The final nail in this coffin is that the known software exploit, ‘deDECTed’, appears to have languished in development (most likely because of the situation with the PCMCIA cards) and was only included in one distribution of BackTrack, now Kali Linux. You can still download it, but without the requisite hardware, you are pretty much at a standstill.
While all of the tools exist, is this threat realistic? Why would someone go through all of this effort when, in all likelihood, it would have been probably a thousand times easier to hack the call recording system? Hacking the call recording system would skip all of the rigmarole of surreptitiously going after the headsets and skip straight to searching the recordings.
In my opinion, while there is a threat, the risk of that threat occurring is low. Based on this analysis, I would feel comfortable judging these DECT headsets as being PCI compliant and would provide this analysis in my work papers so that reviewers could understand my rationale.
However, this is me talking from my willingness to accept this risk. Other people and organizations might not be quite so willing and may decide to not allow DECT headsets or phones.

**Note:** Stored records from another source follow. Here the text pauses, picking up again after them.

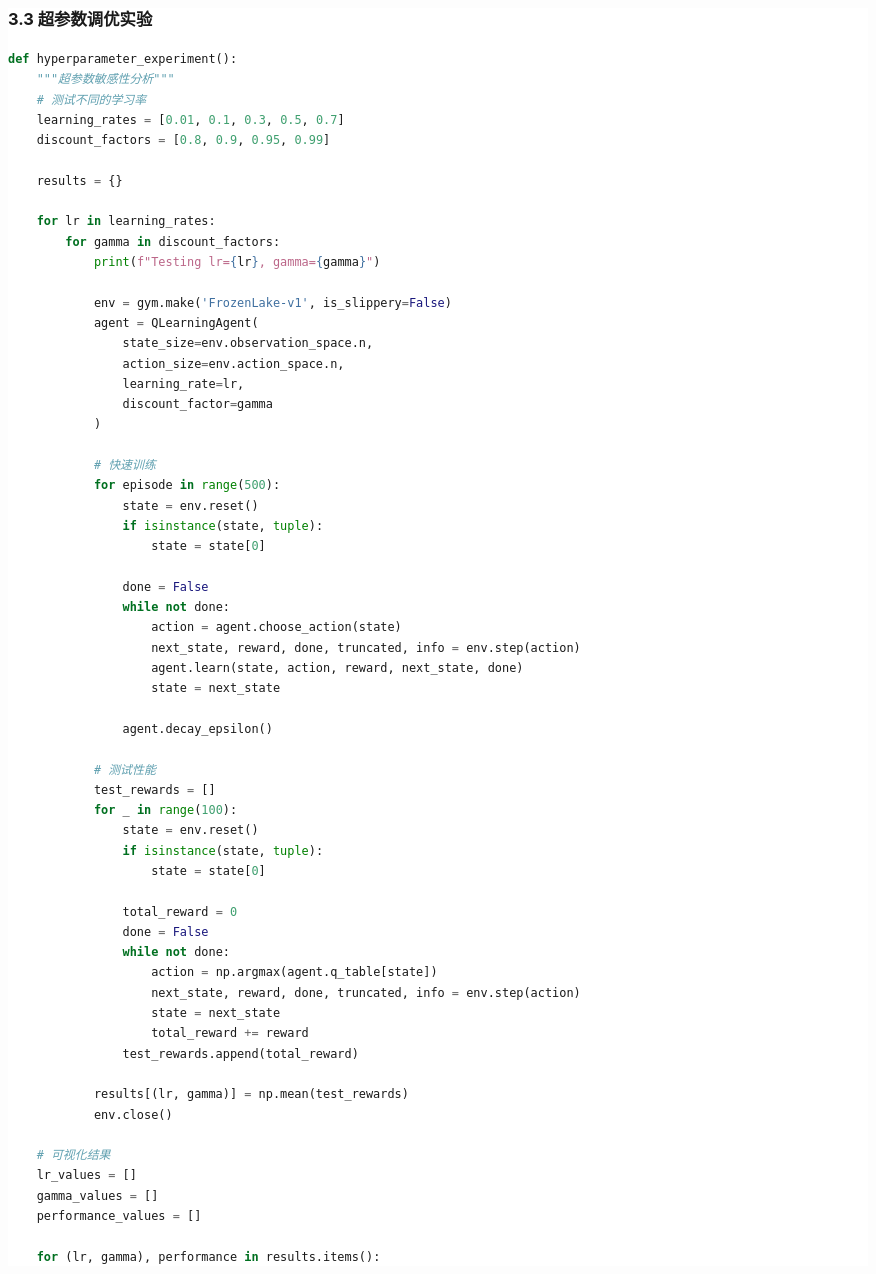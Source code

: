 ### 3.3 超参数调优实验

```python
def hyperparameter_experiment():
    """超参数敏感性分析"""
    # 测试不同的学习率
    learning_rates = [0.01, 0.1, 0.3, 0.5, 0.7]
    discount_factors = [0.8, 0.9, 0.95, 0.99]

    results = {}

    for lr in learning_rates:
        for gamma in discount_factors:
            print(f"Testing lr={lr}, gamma={gamma}")

            env = gym.make('FrozenLake-v1', is_slippery=False)
            agent = QLearningAgent(
                state_size=env.observation_space.n,
                action_size=env.action_space.n,
                learning_rate=lr,
                discount_factor=gamma
            )

            # 快速训练
            for episode in range(500):
                state = env.reset()
                if isinstance(state, tuple):
                    state = state[0]

                done = False
                while not done:
                    action = agent.choose_action(state)
                    next_state, reward, done, truncated, info = env.step(action)
                    agent.learn(state, action, reward, next_state, done)
                    state = next_state

                agent.decay_epsilon()

            # 测试性能
            test_rewards = []
            for _ in range(100):
                state = env.reset()
                if isinstance(state, tuple):
                    state = state[0]

                total_reward = 0
                done = False
                while not done:
                    action = np.argmax(agent.q_table[state])
                    next_state, reward, done, truncated, info = env.step(action)
                    state = next_state
                    total_reward += reward
                test_rewards.append(total_reward)

            results[(lr, gamma)] = np.mean(test_rewards)
            env.close()

    # 可视化结果
    lr_values = []
    gamma_values = []
    performance_values = []

    for (lr, gamma), performance in results.items():
```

That is their decision but it should be made with information and discussion such as was provided here and not in a vacuum as a “knee jerk” response.
By the way, this technique of capturing people’s conversations is much easier to do with Bluetooth and such tools exist in Kali Linux to accomplish that attack. However, the same issue of one rogue device to one Bluetooth device still exists. Good news there, Kali Linux is available for smartphones, so you only need a lot of smartphones to execute the attack. That is mitigated by the fact that the distance for Bluetooth is only 30’ or 9m. So as long as a call center enforces a policy of no personal or foreign technology on the call center floor, then any headsets should be safe.
The take away from this post is to think through the implications of the Council’s directives before you go off advising organizations that certain technologies are not PCI compliant. While I agree with the Council’s answer to the question, it did not immediately mean that the technology was now verboten just because the technology’s basic characteristics appeared to make it non-compliant. QSAs and organizations need to assess the threat, the risk of the threat occurring and then make a decision as to whether or not that threat is something to be managed or avoided.